I spent the past five weeks at the Stellenbosch Institute for Advanced Study (STIAS), a research institute located in beautiful Stellenbosch, 40km North-West of Cape Town. I was participating in a program (“program” may be an ambitious term for a five-participant endeavour — let’s call it a “project” instead), a project then, organized around the theme of The nature of randomness and fundamental physical limits of secrecy. The project was initiated by Artur Ekert, who formulated its theme and secured the support of STIAS. It was a great experience, and I’d like to write a few posts about it. To set the stage I’ll get us started by writing a few things about Stellenbosch and STIAS. The following posts will be more scientifically focused; in particular I’ll try to cover some of the stimulating talks that we were lucky to hear as part of a three-day workshop that was held a couple weeks ago and formed the organ point of the prorgram — no, the project.
STIAS is a very interesting place. It is a small research institute nested within the large and airy campus of Stellenbosch University, known locally as “Maties” (don’t ask), one of the best universities in Africa. The spirit of STIAS is comparable to that of the IAS in Princeton, although it is far smaller: there is a single two-floor building in which I counted 22 offices; as far as I know aside from the director and administrative staff there is no permanent member. The scientific thrust of the institute is provided by its “fellows”, who typically spend a ~4-month period there (our project was thus shorter than average). Fellows are simply individuals who spend some research time at the institute, either on leave from their own institute or as part of a research project carried out with local collaborators. Concretely the institute provides office space, administrative support, and a stipend to cover local expenses. Much beyond this however STIAS provides a wonderful, relaxed and supportive environment in which to carry out research; a place which could easily top anyone’s list for best location to carry out a sabbatical leave.

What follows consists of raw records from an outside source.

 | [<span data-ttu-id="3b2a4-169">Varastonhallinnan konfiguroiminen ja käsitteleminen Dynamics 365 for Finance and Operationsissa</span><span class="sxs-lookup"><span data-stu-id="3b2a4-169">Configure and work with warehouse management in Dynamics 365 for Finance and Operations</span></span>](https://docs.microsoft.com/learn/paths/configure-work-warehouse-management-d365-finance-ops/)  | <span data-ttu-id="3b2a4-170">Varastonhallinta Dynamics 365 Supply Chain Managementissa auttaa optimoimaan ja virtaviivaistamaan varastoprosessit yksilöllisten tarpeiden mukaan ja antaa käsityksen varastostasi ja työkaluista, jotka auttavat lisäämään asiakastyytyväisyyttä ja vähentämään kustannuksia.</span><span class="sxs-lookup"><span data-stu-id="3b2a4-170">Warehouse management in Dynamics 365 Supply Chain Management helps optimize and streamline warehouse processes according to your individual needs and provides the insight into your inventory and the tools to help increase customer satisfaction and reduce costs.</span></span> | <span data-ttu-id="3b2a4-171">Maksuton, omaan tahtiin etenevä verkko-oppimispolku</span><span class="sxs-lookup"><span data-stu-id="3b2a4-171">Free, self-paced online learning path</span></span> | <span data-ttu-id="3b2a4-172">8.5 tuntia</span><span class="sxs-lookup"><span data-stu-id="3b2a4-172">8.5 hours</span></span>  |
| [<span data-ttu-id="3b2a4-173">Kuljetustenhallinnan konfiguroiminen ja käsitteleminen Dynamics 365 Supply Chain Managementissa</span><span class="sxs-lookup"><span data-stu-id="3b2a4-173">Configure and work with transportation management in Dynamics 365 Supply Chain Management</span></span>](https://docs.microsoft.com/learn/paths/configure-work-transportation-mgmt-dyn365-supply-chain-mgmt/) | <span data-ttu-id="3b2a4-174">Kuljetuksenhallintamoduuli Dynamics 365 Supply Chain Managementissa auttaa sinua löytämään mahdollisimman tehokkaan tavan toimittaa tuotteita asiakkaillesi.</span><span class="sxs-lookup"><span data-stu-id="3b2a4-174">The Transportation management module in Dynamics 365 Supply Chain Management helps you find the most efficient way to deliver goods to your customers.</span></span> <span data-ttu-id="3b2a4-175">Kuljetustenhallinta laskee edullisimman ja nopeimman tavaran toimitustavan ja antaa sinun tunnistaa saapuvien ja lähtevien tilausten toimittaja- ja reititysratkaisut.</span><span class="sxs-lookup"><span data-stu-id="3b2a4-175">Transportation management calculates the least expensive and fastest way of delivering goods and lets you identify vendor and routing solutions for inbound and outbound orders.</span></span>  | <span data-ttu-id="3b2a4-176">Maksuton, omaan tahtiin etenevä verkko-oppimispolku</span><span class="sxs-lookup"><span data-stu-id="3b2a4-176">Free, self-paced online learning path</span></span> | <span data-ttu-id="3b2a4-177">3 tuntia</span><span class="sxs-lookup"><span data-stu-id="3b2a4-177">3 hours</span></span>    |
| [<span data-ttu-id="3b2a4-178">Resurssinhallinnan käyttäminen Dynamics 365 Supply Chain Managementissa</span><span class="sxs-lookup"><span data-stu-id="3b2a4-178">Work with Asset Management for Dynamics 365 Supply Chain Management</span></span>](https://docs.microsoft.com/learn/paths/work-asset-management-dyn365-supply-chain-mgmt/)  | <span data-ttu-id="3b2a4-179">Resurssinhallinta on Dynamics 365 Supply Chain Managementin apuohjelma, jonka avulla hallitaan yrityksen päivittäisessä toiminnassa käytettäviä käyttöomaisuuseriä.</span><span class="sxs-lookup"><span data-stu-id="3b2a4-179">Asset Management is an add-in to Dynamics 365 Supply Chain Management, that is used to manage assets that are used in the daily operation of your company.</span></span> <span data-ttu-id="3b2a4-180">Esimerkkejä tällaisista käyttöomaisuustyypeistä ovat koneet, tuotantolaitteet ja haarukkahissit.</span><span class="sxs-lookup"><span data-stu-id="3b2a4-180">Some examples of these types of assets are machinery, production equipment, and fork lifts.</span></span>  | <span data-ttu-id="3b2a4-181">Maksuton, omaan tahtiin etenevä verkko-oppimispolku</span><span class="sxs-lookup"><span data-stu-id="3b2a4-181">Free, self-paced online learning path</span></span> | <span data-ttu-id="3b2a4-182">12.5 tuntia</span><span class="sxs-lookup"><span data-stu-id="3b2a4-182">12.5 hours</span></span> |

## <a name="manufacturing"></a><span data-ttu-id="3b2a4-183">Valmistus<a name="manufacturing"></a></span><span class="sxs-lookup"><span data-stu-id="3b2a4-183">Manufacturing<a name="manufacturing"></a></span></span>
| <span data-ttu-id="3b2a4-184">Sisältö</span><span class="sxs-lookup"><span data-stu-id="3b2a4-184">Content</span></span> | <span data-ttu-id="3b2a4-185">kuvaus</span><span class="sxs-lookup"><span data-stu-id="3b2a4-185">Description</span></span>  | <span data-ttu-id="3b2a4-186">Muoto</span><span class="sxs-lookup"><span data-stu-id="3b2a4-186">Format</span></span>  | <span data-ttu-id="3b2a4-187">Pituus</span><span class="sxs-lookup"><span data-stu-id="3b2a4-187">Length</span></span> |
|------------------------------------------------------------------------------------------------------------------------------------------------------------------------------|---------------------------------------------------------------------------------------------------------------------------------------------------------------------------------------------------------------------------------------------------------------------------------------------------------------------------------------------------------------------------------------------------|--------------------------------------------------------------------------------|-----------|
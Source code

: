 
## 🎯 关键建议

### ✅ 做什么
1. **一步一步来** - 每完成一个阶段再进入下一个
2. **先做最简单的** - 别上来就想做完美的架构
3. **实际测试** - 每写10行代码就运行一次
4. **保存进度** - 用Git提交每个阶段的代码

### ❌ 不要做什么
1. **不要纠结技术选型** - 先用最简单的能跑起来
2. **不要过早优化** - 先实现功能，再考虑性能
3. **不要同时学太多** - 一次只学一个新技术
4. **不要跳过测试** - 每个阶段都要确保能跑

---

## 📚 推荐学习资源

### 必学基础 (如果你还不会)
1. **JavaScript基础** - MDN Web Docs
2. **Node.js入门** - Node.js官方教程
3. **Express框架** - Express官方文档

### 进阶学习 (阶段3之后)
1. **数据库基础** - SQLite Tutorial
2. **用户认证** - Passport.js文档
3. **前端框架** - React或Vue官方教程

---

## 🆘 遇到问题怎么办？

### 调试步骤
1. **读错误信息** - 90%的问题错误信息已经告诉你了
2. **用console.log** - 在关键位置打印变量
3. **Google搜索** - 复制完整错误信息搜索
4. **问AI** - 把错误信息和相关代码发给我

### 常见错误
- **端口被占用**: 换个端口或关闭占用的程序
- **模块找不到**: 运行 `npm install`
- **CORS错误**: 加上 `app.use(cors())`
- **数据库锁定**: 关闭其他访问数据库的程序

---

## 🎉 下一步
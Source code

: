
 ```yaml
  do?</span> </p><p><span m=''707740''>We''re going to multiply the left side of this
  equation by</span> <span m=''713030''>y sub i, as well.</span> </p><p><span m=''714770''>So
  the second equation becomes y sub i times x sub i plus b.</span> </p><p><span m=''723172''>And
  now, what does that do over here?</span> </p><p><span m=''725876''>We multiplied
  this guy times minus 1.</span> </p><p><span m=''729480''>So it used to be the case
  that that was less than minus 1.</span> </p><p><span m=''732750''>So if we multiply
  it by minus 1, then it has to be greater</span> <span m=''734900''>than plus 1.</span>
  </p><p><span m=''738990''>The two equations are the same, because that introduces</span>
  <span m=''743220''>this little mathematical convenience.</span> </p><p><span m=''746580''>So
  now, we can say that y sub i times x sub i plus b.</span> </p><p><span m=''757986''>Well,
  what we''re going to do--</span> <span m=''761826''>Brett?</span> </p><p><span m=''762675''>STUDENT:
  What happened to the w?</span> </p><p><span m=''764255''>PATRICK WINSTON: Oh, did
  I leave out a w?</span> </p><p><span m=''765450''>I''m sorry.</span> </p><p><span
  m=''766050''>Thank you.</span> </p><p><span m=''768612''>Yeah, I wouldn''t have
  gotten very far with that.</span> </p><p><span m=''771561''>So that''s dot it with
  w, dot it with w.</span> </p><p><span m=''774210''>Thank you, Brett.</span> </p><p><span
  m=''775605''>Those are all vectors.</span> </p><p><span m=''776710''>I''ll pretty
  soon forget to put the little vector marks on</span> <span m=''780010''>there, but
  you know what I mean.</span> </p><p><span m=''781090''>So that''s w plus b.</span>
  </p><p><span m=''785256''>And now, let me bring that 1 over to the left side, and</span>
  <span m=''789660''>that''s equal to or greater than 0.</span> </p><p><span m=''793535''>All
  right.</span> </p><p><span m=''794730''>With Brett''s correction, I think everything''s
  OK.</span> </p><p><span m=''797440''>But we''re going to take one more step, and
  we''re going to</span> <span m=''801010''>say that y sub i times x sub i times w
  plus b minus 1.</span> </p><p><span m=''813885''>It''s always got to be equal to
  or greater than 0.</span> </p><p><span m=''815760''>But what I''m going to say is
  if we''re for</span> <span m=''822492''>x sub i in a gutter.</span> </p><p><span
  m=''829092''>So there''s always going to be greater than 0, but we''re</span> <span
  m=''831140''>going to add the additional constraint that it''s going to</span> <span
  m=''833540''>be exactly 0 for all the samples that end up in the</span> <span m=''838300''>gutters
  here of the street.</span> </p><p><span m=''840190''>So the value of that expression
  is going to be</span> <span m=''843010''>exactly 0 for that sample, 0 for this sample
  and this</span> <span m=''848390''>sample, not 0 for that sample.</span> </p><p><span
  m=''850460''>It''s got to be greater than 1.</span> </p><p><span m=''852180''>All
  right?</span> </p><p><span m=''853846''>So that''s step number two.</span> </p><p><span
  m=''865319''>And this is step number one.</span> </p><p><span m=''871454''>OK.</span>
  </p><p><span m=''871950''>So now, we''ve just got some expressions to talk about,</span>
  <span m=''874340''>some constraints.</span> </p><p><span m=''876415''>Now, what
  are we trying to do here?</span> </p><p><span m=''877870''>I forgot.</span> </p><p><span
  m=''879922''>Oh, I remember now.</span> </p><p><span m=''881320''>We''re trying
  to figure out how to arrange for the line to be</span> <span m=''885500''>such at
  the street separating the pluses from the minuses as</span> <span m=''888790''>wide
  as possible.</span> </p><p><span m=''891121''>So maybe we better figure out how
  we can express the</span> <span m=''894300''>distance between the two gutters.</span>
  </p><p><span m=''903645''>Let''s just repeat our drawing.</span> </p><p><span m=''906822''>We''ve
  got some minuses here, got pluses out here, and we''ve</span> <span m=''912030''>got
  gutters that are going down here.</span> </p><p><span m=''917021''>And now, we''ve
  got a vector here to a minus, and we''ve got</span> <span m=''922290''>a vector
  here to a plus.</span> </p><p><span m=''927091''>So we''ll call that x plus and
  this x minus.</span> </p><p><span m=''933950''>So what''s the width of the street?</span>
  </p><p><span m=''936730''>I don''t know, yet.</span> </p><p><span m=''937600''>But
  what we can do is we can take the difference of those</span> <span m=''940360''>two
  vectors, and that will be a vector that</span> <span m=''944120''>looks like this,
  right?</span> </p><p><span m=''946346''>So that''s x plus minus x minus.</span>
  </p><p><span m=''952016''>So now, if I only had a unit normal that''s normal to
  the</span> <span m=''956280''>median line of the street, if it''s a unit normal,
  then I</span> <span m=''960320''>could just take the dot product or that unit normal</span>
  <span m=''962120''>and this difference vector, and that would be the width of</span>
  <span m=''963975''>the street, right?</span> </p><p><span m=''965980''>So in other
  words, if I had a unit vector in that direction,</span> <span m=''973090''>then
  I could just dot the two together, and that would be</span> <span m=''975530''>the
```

Concretely, STIAS has two main attractions. The first is the local fauna — the STIAS fellows. During my stay among us could be found two philosophers, two biologists, a writer, two sociologists and three historians; not to mention the small group of eccentric physicists who insisted on dragging a whiteboard back and forth between the coffee machine, the sofas and the patio. The second attraction are the lunches. The institute staff cultivates its own little garden and prepares wonderful quiches, pies, salads, and, obviously, cakes, panna cotta, mousses and other culinary treats daily. Bring the two together and you end up with a unique epicurean experience, with the group of fellows gathering every day around a leisurely but stimulating lunch fuelled as much by the delicious food as by t
he wide-ranging conversation. (Note how the recipe closely parallels, for all I can tell, that of the IAS. Admittedly STIAS doesn’t have the cookies — but it does
offer an extensive wine & cheese reception following the “fellow’s seminar” held every
To set a broader stage, it may be worth mentioning that, as I am sure its director Hendrik Dreyer would not contradict, the culture of STIAS is not unaffected by Stellenbosch’s status as the heart of South African wineland. Indeed the surrounding hills are planted with the second oldest (1679!) vines of South Africa, right after the nearby Constantia and home of the famous pinotage variety of grapes, a cross-product of Pinot and Hermitage which brings out wines of a spirit that could be compared to the best frmo Burgundy. The city itself is rather quaint, populated by a mix of locals, tourists and students. The latter ensure the presence of a healthy coffee culture — and here I cannot help but mention the blue crane and butterfly, purveyor of my daily morning cortado and a highlight of my stay here. The surrounding landscape, dominated by beautiful mountains culminating in wide plateaus, is filled with wineries competing for the best view, lunch spot, and of course, wine tasting. Having been wine-educated in the best snobbish French tradition I was truly impressed by the quality of local wines; most of those I tried were quite balanced and subtle. Moreover, they are enjoyed as wine should: without pretension, and with good food and company! A pleasure that is not limited by the very affordable prices, with the good bottles being priced similarly to the daily liter of red in France, Italy or Spain, well under 10 euro. (I do realize that the notion of “affordable” is a complicated one here, South Africa being one of the countries in the world with the highest income inequality. At a political level our stay was dominated by intense student protests across South African universities in reaction to a sudden hike in registration fees decided by the government, which eventually had to back down.)